(ASSIGNMENT):
Pictures stay out of the copy. Transcribe exactly the lines from the line with "Work completed for" through the final line of the records.

(GIVEN DATA):
Content starts
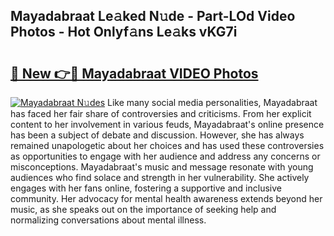 ## Mayadabraat Le𝚊ked N𝚞de - Part-LOd Video Photos - Hot Onlyf𝚊ns Le𝚊ks vKG7i

# <h2><a href="http://ac54279.deff.icu/?id=Mayadabraat">🔗 New 👉🔴 Mayadabraat VIDEO Photos</a></h2>

[![Mayadabraat N𝚞des](https://i.imgur.com/rIISA9y.gif)](http://ac54279.deff.icu/?id=Mayadabraat)
Like many social media personalities, Mayadabraat has faced her fair share of controversies and criticisms. From her explicit content to her involvement in various feuds, Mayadabraat's online presence has been a subject of debate and discussion. However, she has always remained unapologetic about her choices and has used these controversies as opportunities to engage with her audience and address any concerns or misconceptions. Mayadabraat's music and message resonate with young audiences who find solace and strength in her vulnerability. She actively engages with her fans online, fostering a supportive and inclusive community. Her advocacy for mental health awareness extends beyond her music, as she speaks out on the importance of seeking help and normalizing conversations about mental illness.
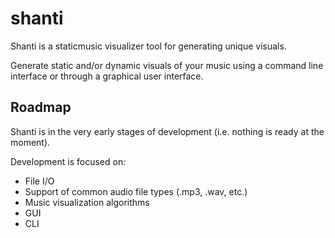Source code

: # shanti

Shanti is a staticmusic visualizer tool for generating unique visuals. 

Generate static and/or dynamic visuals of your music using a command line
interface or through a graphical user interface.

## Roadmap
Shanti is in the very early stages of development (i.e. nothing is ready at the
moment).

Development is focused on:
* File I/O
* Support of common audio file types (.mp3, .wav, etc.)
* Music visualization algorithms
* GUI
* CLI
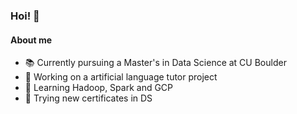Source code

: ### Hoi! 👻

#### About me

- 📚 Currently pursuing a Master's in Data Science at CU Boulder
- 🤖 Working on a artificial language tutor project
- 🌵 Learning Hadoop, Spark and GCP
- 🗿 Trying new certificates in DS
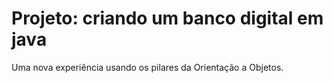 # Projeto: criando um banco digital em java

Uma nova experiência usando os pilares da Orientação a Objetos.

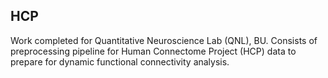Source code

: ## HCP

Work completed for Quantitative Neuroscience Lab (QNL), BU. Consists of preprocessing pipeline
for Human Connectome Project (HCP) data to prepare for dynamic functional connectivity analysis. 
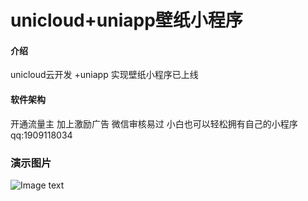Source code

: # unicloud+uniapp壁纸小程序

#### 介绍
unicloud云开发 +uniapp 实现壁纸小程序已上线 

#### 软件架构
开通流量主 加上激励广告 微信审核易过 小白也可以轻松拥有自己的小程序 
qq:1909118034

### 演示图片

![Image text](https://vkceyugu.cdn.bspapp.com/VKCEYUGU-40f44861-657d-4a06-8580-1efd5cfc059c/d453f3c0-0b2d-48d1-a693-7641267fa890.jpg)

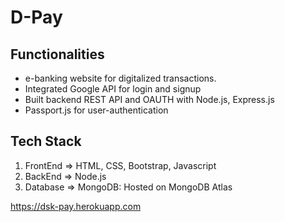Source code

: # D-Pay

## Functionalities
 * e-banking website for digitalized transactions.
 * Integrated Google API for login and signup
 * Built backend REST API and OAUTH with Node.js, Express.js
 * Passport.js for user-authentication

## Tech Stack
  1. FrontEnd => HTML, CSS, Bootstrap, Javascript
  2. BackEnd  => Node.js
  3. Database => MongoDB: Hosted on MongoDB Atlas
 
https://dsk-pay.herokuapp.com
Content ends
(ANSWER TO THE EXERCISE):
Work completed for Quantitative Neuroscience Lab (QNL), BU. Consists of preprocessing pipeline
for Human Connectome Project (HCP) data to prepare for dynamic functional connectivity analysis. 
Source code

: # unicloud+uniapp壁纸小程序

#### 介绍
unicloud云开发 +uniapp 实现壁纸小程序已上线 

#### 软件架构
开通流量主 加上激励广告 微信审核易过 小白也可以轻松拥有自己的小程序 
qq:1909118034

### 演示图片

![Image text](https://vkceyugu.cdn.bspapp.com/VKCEYUGU-40f44861-657d-4a06-8580-1efd5cfc059c/d453f3c0-0b2d-48d1-a693-7641267fa890.jpg)

Source code

: # D-Pay

## Functionalities
 * e-banking website for digitalized transactions.
 * Integrated Google API for login and signup
 * Built backend REST API and OAUTH with Node.js, Express.js
 * Passport.js for user-authentication

## Tech Stack
  1. FrontEnd => HTML, CSS, Bootstrap, Javascript
  2. BackEnd  => Node.js
  3. Database => MongoDB: Hosted on MongoDB Atlas
 
https://dsk-pay.herokuapp.com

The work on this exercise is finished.